Two of her three MPs, Paul Manly and Atwin, followed up with stronger comments criticizing the actions of Israel specifically. Atwin went further by labeling the official Green Party statement “totally inadequate.” A few days later, senior advisor to Annamie Paul, Noah Zatzman, accused certain (unnamed) Green MPs of antisemitism and called for their removal.

In any other party, advisors actively working against elected MPs from their own party would immediately have been shown the door. Paul, however, remained strangely silent over the next number of days.

Former leadership contender Judy Green stated – “If Annamie had immediately come forward and just said, ‘The views of Noah Zatzman are not my views, and he does not speak for me and it was inappropriate of somebody in my employ to say the words that he did and attack sitting Green MPs. I fully support the Green MPs,’ I don’t think we’d have this issue. I think Jenica would still be there.”

Credible reports have stated that Paul ignored repeated attempts by Atwin to have a frank discussion and she ignored requests by many party members to disavow Zatzman’s attack.

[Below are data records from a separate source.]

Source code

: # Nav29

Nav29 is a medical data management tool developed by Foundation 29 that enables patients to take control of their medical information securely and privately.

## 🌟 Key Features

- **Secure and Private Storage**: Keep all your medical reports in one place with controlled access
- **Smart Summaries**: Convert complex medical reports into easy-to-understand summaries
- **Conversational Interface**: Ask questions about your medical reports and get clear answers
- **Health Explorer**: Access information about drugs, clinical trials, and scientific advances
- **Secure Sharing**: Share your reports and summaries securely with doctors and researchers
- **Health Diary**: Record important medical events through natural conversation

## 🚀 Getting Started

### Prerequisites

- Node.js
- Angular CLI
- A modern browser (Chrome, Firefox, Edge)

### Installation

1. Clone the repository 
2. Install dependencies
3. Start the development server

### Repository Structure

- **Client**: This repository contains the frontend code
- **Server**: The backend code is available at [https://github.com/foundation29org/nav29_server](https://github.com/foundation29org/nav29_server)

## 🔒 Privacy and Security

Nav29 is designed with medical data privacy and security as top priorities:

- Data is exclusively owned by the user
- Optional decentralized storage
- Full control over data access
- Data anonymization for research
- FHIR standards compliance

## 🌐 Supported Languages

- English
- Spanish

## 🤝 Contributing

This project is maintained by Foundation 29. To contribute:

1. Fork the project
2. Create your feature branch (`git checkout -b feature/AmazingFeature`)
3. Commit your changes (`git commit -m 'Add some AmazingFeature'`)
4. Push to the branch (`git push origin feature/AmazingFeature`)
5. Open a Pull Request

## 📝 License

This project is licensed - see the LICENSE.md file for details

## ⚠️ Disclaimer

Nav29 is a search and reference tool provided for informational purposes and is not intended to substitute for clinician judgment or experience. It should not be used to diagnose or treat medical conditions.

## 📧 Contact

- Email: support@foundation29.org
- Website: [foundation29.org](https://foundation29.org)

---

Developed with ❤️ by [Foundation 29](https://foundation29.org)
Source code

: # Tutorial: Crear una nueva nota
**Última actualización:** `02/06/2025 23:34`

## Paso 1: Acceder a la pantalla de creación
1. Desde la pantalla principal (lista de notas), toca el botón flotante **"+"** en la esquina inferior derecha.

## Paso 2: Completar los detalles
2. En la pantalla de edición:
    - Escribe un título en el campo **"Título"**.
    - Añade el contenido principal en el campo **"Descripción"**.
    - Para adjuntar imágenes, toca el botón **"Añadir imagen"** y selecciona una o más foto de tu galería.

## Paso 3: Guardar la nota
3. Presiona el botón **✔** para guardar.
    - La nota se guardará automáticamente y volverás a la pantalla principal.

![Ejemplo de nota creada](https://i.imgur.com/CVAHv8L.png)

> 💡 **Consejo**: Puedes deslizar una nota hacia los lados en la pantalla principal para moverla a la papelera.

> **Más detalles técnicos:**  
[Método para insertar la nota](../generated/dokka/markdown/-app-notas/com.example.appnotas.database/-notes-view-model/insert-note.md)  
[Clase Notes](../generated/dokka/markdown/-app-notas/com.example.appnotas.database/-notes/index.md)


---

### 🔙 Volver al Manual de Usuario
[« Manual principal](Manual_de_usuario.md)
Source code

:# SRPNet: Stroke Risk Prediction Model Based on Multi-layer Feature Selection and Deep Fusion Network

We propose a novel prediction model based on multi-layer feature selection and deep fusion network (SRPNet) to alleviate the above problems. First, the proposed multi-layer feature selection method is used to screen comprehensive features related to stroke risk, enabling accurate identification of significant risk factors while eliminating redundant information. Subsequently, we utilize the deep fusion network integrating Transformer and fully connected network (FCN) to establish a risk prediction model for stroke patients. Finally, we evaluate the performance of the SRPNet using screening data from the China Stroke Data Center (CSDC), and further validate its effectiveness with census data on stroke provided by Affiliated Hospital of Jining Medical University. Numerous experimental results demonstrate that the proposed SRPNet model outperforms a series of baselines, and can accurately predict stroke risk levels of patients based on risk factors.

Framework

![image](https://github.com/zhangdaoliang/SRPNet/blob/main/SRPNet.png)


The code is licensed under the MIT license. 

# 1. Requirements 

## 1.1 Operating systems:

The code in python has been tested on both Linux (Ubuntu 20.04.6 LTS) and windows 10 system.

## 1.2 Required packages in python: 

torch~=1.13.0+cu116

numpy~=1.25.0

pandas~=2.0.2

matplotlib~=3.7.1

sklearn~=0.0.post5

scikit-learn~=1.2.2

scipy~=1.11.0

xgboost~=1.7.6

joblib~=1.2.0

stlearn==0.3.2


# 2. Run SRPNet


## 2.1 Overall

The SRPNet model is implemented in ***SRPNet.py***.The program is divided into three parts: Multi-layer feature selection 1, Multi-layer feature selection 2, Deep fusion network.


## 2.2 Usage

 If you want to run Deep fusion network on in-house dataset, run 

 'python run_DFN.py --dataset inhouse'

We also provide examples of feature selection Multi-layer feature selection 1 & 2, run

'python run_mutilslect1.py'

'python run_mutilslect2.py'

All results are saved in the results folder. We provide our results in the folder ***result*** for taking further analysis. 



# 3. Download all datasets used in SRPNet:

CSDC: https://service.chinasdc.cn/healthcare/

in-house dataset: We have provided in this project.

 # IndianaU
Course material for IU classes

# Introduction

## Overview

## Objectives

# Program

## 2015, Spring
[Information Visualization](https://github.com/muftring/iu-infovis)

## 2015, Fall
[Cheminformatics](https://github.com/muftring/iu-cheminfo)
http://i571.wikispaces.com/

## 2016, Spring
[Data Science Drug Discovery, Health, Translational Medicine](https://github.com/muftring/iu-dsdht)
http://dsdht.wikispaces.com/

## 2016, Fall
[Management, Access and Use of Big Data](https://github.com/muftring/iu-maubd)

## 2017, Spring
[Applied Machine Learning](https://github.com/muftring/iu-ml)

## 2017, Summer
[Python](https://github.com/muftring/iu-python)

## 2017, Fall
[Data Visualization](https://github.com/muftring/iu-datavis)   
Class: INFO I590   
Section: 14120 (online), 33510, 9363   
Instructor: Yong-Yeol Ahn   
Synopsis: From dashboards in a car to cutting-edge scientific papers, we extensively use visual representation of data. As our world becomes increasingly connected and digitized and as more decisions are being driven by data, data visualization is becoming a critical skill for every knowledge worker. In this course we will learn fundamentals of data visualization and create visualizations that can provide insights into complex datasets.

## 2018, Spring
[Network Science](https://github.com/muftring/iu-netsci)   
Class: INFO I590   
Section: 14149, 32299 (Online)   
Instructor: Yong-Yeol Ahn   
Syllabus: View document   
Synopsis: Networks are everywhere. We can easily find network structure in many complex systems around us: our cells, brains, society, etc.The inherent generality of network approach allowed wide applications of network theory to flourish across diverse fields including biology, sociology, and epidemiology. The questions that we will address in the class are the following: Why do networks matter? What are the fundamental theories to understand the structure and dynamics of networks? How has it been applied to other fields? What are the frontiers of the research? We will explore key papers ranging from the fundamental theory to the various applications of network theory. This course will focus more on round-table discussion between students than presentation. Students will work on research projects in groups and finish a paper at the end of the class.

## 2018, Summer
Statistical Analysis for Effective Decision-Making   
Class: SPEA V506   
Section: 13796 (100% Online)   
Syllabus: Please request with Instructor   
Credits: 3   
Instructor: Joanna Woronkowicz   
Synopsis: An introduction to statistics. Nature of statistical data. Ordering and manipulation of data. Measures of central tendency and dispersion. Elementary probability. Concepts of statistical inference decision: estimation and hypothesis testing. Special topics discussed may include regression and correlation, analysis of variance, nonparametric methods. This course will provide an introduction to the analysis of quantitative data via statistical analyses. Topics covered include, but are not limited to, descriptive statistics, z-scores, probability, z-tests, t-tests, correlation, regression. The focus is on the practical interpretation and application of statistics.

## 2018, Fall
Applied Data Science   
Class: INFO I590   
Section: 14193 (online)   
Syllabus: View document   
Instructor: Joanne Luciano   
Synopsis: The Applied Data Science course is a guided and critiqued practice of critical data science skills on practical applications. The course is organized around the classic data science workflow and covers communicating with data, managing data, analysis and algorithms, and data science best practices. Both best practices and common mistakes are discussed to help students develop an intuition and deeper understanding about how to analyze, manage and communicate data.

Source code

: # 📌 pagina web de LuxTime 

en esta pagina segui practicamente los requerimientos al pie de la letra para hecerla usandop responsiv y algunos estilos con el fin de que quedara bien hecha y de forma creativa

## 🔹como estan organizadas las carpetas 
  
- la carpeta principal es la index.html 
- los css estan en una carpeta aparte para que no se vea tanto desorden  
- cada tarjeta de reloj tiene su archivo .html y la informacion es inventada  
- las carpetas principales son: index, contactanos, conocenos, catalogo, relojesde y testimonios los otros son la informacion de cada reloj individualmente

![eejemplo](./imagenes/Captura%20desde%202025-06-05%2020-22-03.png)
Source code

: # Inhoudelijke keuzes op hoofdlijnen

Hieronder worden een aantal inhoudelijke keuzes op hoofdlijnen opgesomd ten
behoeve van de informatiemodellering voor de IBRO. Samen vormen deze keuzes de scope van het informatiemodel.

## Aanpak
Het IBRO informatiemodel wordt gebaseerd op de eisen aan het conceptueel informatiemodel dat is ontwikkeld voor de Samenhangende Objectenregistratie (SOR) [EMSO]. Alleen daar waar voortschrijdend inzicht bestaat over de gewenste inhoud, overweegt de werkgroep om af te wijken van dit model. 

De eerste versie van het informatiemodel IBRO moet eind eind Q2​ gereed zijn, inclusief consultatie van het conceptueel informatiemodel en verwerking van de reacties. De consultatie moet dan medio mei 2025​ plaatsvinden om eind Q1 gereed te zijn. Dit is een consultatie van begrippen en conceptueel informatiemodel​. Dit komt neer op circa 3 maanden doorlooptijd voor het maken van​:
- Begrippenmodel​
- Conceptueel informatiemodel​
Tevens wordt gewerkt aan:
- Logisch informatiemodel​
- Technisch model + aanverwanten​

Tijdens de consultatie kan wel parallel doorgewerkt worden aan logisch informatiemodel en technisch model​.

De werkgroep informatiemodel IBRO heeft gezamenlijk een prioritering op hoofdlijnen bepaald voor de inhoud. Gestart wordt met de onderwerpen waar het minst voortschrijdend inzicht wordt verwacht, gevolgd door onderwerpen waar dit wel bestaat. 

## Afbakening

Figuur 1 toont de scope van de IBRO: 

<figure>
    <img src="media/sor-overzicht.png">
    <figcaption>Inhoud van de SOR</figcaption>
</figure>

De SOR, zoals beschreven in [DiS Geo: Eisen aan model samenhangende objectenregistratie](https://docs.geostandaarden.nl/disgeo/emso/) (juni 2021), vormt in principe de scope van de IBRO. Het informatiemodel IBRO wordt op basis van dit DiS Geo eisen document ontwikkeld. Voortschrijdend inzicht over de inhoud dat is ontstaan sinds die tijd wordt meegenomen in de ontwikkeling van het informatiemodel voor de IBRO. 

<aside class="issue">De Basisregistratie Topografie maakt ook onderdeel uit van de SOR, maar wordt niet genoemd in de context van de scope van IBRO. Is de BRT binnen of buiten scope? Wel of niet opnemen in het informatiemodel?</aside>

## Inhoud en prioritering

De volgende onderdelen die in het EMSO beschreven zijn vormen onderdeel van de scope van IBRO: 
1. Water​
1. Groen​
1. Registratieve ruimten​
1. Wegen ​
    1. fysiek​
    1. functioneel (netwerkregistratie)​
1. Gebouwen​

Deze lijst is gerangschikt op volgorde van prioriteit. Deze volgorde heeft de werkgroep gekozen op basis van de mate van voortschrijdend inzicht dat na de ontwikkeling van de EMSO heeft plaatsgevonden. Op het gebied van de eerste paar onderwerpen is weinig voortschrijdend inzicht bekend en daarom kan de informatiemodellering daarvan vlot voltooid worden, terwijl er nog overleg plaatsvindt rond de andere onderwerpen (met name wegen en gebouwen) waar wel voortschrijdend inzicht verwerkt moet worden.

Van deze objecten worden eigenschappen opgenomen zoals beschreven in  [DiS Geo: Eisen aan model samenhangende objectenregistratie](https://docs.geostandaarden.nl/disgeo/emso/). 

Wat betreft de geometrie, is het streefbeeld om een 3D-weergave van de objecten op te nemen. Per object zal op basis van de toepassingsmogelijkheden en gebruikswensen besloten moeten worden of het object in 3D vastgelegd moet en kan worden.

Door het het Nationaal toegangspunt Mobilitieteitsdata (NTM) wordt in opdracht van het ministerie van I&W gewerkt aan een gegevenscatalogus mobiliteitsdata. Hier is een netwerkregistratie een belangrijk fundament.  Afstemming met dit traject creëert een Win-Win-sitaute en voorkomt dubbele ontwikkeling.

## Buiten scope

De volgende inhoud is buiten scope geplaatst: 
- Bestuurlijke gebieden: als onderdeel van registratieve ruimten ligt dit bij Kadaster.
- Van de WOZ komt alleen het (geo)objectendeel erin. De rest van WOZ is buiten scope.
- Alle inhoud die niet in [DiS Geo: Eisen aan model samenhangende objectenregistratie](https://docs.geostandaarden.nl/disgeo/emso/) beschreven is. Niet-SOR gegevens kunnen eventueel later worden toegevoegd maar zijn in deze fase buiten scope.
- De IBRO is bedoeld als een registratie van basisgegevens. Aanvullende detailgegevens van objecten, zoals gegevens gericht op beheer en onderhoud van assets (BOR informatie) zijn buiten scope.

Even after the party’s governing body, the Federal Green Council, met last week with the leader and insisted that she issue a statement supporting her MPs and repudiating her advisor’s inflammatory comments, we have yet to hear that sort of clarity from her.

Instead, she has gone on the attack, claiming Atwin and the Liberals had been in talks well before the Israel-Zatzman brouhaha. She has publicly denounced the Liberals and especially the Prime Minister for ‘poaching’ her MP. She has called him a fake feminist and said he hides behind his deputy, Chrystia Freeland, his ‘feminist shield.’

The Identity Politics Minefield

As a woman in politics, Paul should know better than to imply that someone as accomplished as Freeland is in a powerful position primarily because of her gender. She can’t claim to work for diversity and inclusion in politics but then denigrate the achievements of those who have prevailed over those very obstacles she claims to work against.

Paul is also lashing out against those in her own party, claiming that a culture of sexism and misogyny is hampering her ability to lead. There is undoubtedly some degree of that in the Green Party but, considering that the party has been led for the last 13 years by Elizabeth May, the charge of rampant sexism is difficult to swallow.

Ms. Paul is also Black and Jewish, a combination that hasn’t been seen at this country’s federal leadership level. She needs to be careful not to weaponize those identities to the extent that any criticism of her or her leadership style becomes off limits. Accusations of an unwillingness to listen or of dismissiveness aren’t illegitimate simply because she’s a woman, or Black or Jewish.

Losing Focus – Losing Support

Judy Green recently learned that despite her many years of hard work in the Green Party, her nomination to run in the upcoming federal election was nixed by Paul and her chief of staff, Philip Spidle. She was given no reason, simply that she had failed the vetting process. My guess is that simply writing this article would result in my own disbarment from running again for the Greens.

People like me who were attracted to the Green Party because of the positive politics of Elizabeth May are feeling abandoned. The party I joined and ran under had a broad range of policies that offered serious alternatives to Canadians.

While the climate crisis is the lens that filters much of what the Green Party proposes, the issues that it champions are many: a guaranteed livable income for all, affordable childcare, robust networks to carry clean energy from coast to coast to coast.

I hope with all my heart that the party weathers this current internal strife so that it can again be the option for Canadians who care about a viable future for their children and grandchildren. Our governments urgently need the benefit of voices in the halls of power that will demand they pay attention to these incredibly critical matters.

I will vote for Green voices at all levels of government no matter who the leader is. The party’s principles and values resonate that strongly for me but I also desperately want leadership that unites us behind those ideals.